- Researchers at Duke University exposed 63 people to influenza or rhinovirus
- They then provided E4 bands to monitor for tell-tale warning signs of infection.
- Scientists had previously suggested that wristbands could be used to detect cases
Apple Watches, Fitbits and other ‘smart’ accessories can be used to detect if someone has a viral infection a few days before they become contagious, a study suggests.
All popular gadgets have the ability to monitor heart rate, temperature, electrical pulses on the skin and physical activity.
Scientists at Duke University in North Carolina say they have developed a way to use this data to diagnose someone with a cold or flu.
For their study, 63 people were given a fitness device known as an E4 band and then intentionally infected with a mild flu or the common cold.
Researchers were able to give a correct diagnosis 80 percent of the time, at least 12 hours before a person showed signs of illness.
Some patients did not begin to get sick until the gadget exposed them as potentially ill.
During the early stages of a viral infection, people’s heart rates accelerate and their bodies warm up.
The algorithm also checks how much sleep or physical activity a person is getting, to make sure those variables are not behind health changes.
The scientists said their method could be used to limit the early spread of infections like Covid and improve contact tracing.
Participants were asked to wear E4 bands that monitor heart rate, temperature, electrical pulses on the skin, and movement. This data was used to find out whether someone was going to fall ill. Each watch costs around $1,600 (£1,200)
In the study – published in the journal JAMA Network – participants were infected in hospitals in the UK and US.
For the influenza arm of research, 39 volunteers were exposed to the influenza strain H1N1 and isolated in a hospital for eight days.
They were monitored by wristbands from one day before to 11 days after being infected.
Experts say smart ring that measures your temperature can give an early warning of covid
A smart ring that continuously measures your temperature can help determine if you’re developing COVID – even if your symptoms are very subtle.

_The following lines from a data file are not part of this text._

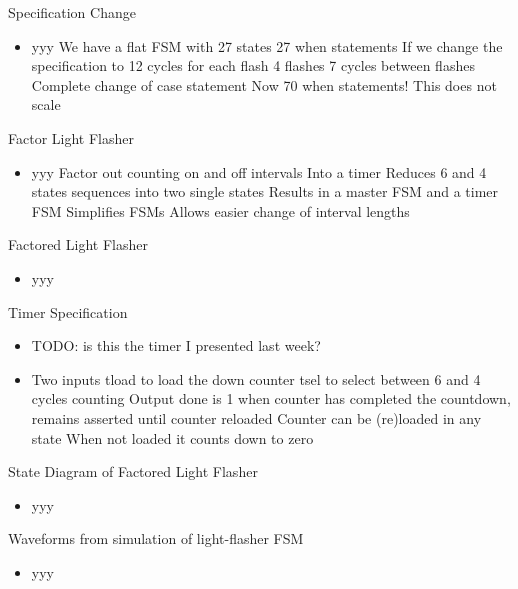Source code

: \begin{frame}[fragile]{Specification Change}
\begin{itemize}
\item yyy
We have a flat FSM with 27 states
27 when statements
If we change the specification to
12 cycles for each flash
4 flashes
7 cycles between flashes
Complete change of case statement
Now 70 when statements!
This does not scale

\end{itemize}
\end{frame}

\begin{frame}[fragile]{Factor Light Flasher}
\begin{itemize}
\item yyy
Factor out counting on and off intervals
Into a timer
Reduces 6 and 4 states sequences into two single states
Results in
a master FSM and
a timer FSM
Simplifies FSMs
Allows easier change of interval lengths
\end{itemize}
\end{frame}

\begin{frame}[fragile]{Factored Light Flasher}
\begin{itemize}
\item yyy
\end{itemize}
\end{frame}

\begin{frame}[fragile]{Timer Specification}
\begin{itemize}
\item TODO: is this the timer I presented last week?
\item
Two inputs
tload to load the down counter
tsel to select between 6 and 4 cycles counting
Output
done is 1 when counter has completed the countdown, remains asserted until counter reloaded
Counter can be (re)loaded in any state
When not loaded it counts down to zero
\end{itemize}
\end{frame}

\begin{frame}[fragile]{State Diagram of Factored Light Flasher}
\begin{itemize}
\item yyy
\end{itemize}
\end{frame}

\begin{frame}[fragile]{Waveforms from simulation of light-flasher FSM}
\begin{itemize}
\item yyy
\end{itemize}
\end{frame}

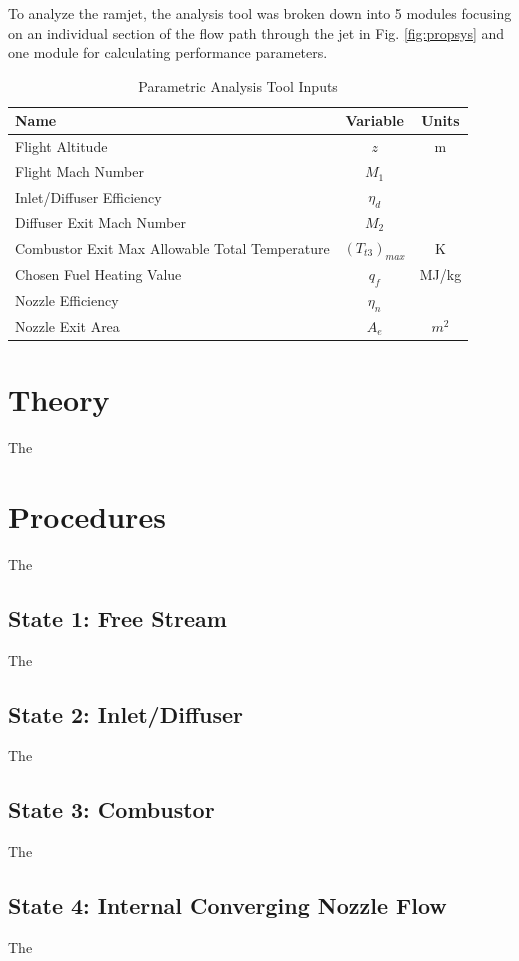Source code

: \documentclass[conf]{new-aiaa} %
\begin{document}
To analyze the ramjet, the analysis tool was broken down into 5 modules focusing on an individual section of the flow path through the jet in Fig. \ref{fig:propsys} and one module for calculating performance parameters.

\begin{table}[hbt!]
\caption{\label{tab:table1} Parametric Analysis Tool Inputs}
\centering
\begin{tabular}{lcc}
\hline
Name& Variable& Units\\\hline
Flight Altitude& $z$& m\\
Flight Mach Number& $M_1$\\
Inlet/Diffuser Efficiency& $\eta_d$\\
Diffuser Exit Mach Number& $M_2$\\
Combustor Exit Max Allowable Total Temperature& $(T_{t3})_{max}$& K\\
Chosen Fuel Heating Value& $q_f$& MJ/kg\\
Nozzle Efficiency& $\eta_n$\\
Nozzle Exit Area& $A_e$& $m^2$\\
\hline
\end{tabular}
\end{table}


\section{Theory}
The

\section{Procedures}
The

\subsection{State 1: Free Stream}
The

\subsection{State 2: Inlet/Diffuser}
The

\subsection{State 3: Combustor}
The

\subsection{State 4: Internal Converging Nozzle Flow}
The
\end{document}
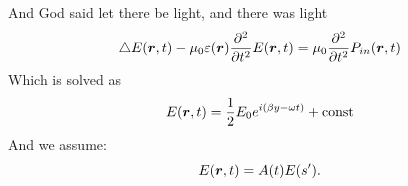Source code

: And God said let there be light, and there was light
\begin{equation}
	\triangle E(\mbox{\boldmath $r$},t) - \mu_0 \varepsilon(\mbox{\boldmath $r$}) \frac{\partial^2}{\partial t^2} E(\mbox{\boldmath $r$}, t) = \mu_0 \frac{\partial^2}{\partial t^2} P_{in}(\mbox{\boldmath $r$},t)
\end{equation}
Which is solved as
\begin{equation*}
	E(\mbox{\boldmath $r$},t) = \frac{1}{2} E_0 e^{i(\beta y - \omega t)} + \text{const}
\end{equation*}
And we assume:
\begin{equation*}
	E(\mbox{\boldmath $r$}, t) = A(t) E(s').
\end{equation*}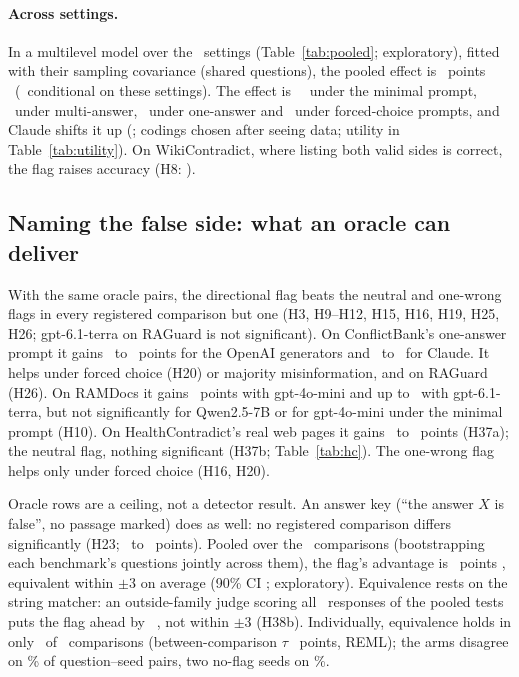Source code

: \paragraph{Across settings.} In a multilevel model over the \neuMlK\ settings (Table~\ref{tab:pooled}; exploratory),
fitted with their sampling covariance (shared questions), the pooled effect is \neuMlMu\ points
\neuMlCI\ (\neuMlCIDesign\ conditional on these settings). The effect is
\neuPolMinimal\ \neuPolMinimalCI\ under the minimal prompt, \neuPolMulti\ under
multi-answer, \neuPolSingle\ under one-answer and \neuPolForced\ under forced-choice prompts, and Claude
shifts it up (\neuMlAnthropic; codings chosen after seeing data; utility in Table~\ref{tab:utility}). On WikiContradict, where listing both valid sides is
correct, the flag raises accuracy (H8: \wikiOracleFlag).

\subsection{Naming the false side: what an oracle can deliver}
\label{sec:direction}
With the same oracle pairs, the directional flag beats the neutral and one-wrong flags in every registered comparison
but one (H3, H9--H12, H15, H16, H19, H25, H26; gpt-6.1-terra on RAGuard is not significant). On ConflictBank's
one-answer prompt it gains \azSgTerraOracleFlagDirectionalConflict\ to \azSgLunaOracleFlagDirectionalConflict\
points for the OpenAI generators and \azSgSonnetOracleFlagDirectionalConflict\ to
\azSgHaikuOracleFlagDirectionalConflict\ for Claude. It helps under forced choice (H20) or majority
misinformation, and on RAGuard (H26). On RAMDocs it gains \adOracleDirConf\ points with gpt-4o-mini and
up to \azRdTerraOracleFlagDirectionalConflict\ with gpt-6.1-terra, but not significantly for Qwen2.5-7B or for
gpt-4o-mini under the minimal prompt (H10). On HealthContradict's real web pages it gains \hcDirMini\ to \hcDirHaiku\
points (H37a); the neutral flag, nothing significant (H37b; Table~\ref{tab:hc}). The
one-wrong flag helps only under forced choice (H16, H20).

Oracle rows are a ceiling, not a detector result. An answer key (``the answer $X$ is false'', no passage
marked) does as well: no registered comparison differs significantly (H23; \keyDiffMin\ to \keyDiffMax\ points).
Pooled over the \PoolTwentyThreeK\ comparisons (bootstrapping each benchmark's questions
jointly across them), the flag's advantage is \PoolTwentyThree\ points \PoolTwentyThreeCI, equivalent within $\pm$3 on average
(90\% CI \PoolTwentyThreeCINinety; exploratory). Equivalence rests on the string matcher: an outside-family judge scoring all
\jdN\ responses of the pooled tests puts the flag ahead by \jdTwentyThreeJ\ \jdTwentyThreeJCI, not within $\pm$3
(H38b). Individually, equivalence holds in only \hTwentyThreeEqN\ of
\hTwentyThreeK\ comparisons (between-comparison $\tau$ \hTwentyThreeTau\ points, REML); the arms disagree on \agrTwentyThreeDisMatched\% of question--seed pairs, two no-flag seeds on \agrTwentyThreeNull\%.

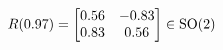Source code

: \documentclass[preview]{standalone}
\begin{document}
\begin{align*}
\special{dvisvgm:raw <g id='unique000'>}R(0.97) = \begin{bmatrix} 0.56 & -0.83 \\ 0.83 & 0.56 \end{bmatrix} \in \text{SO}(2)\special{dvisvgm:raw </g>}
\end{align*}
\end{document}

Experts from the University of California and MIT Lincoln Lab studied data from 50 people who had sensor rings and had covids before the study.
It was the first study to publish data from a project called TeamPredict – a study of more than 65,000 people wearing the Aura Ring made by a Finnish startup that records temperature, heart rate, respiratory rate and activity levels.
They found that the temperature data from the ring could be used reliably to trace the onset of fever – a key symptom of COVID and the flu.
He cautioned that the study is a proof of concept with just 50 participants – adding that more data is needed to say it is a reliable tool for detecting the virus.
The study was published in December last year.
Some 31 participants developed H1N1 infection, which was predicted with 92 percent accuracy from 12 hours after infection.
For the rhinovirus arm of the study, 24 volunteers from the university campus were exposed to the virus, but were not isolated.
They were monitored using wristbands for four days before exposure after five days.
Some 18 participants developed an infection, which was observed up to 12 hours after being infected in 83 percent of cases.
Participants were asked to write down their symptoms, if any, twice a day.
The warning signs of H1N1 infection appeared on average 48 hours after exposure, and symptoms of a rhinovirus case appeared approximately 36 hours later.
Rhinovirus tests were conducted in 2015 and influenza tests in 2017, before the Covid outbreak began.
The E4 gadget costs $1,600 (£1,200) per piece.
For comparison, FitBit smartwatches start at $179.95 (£155.57) each and Apple watches cost $267 (£199).
Lead researcher Emilia Grzycz told MailOnline that they monitored movement data to determine how often someone was resting or falling asleep.
She said: ‘This may explain why someone had a higher heart rate on a particular day.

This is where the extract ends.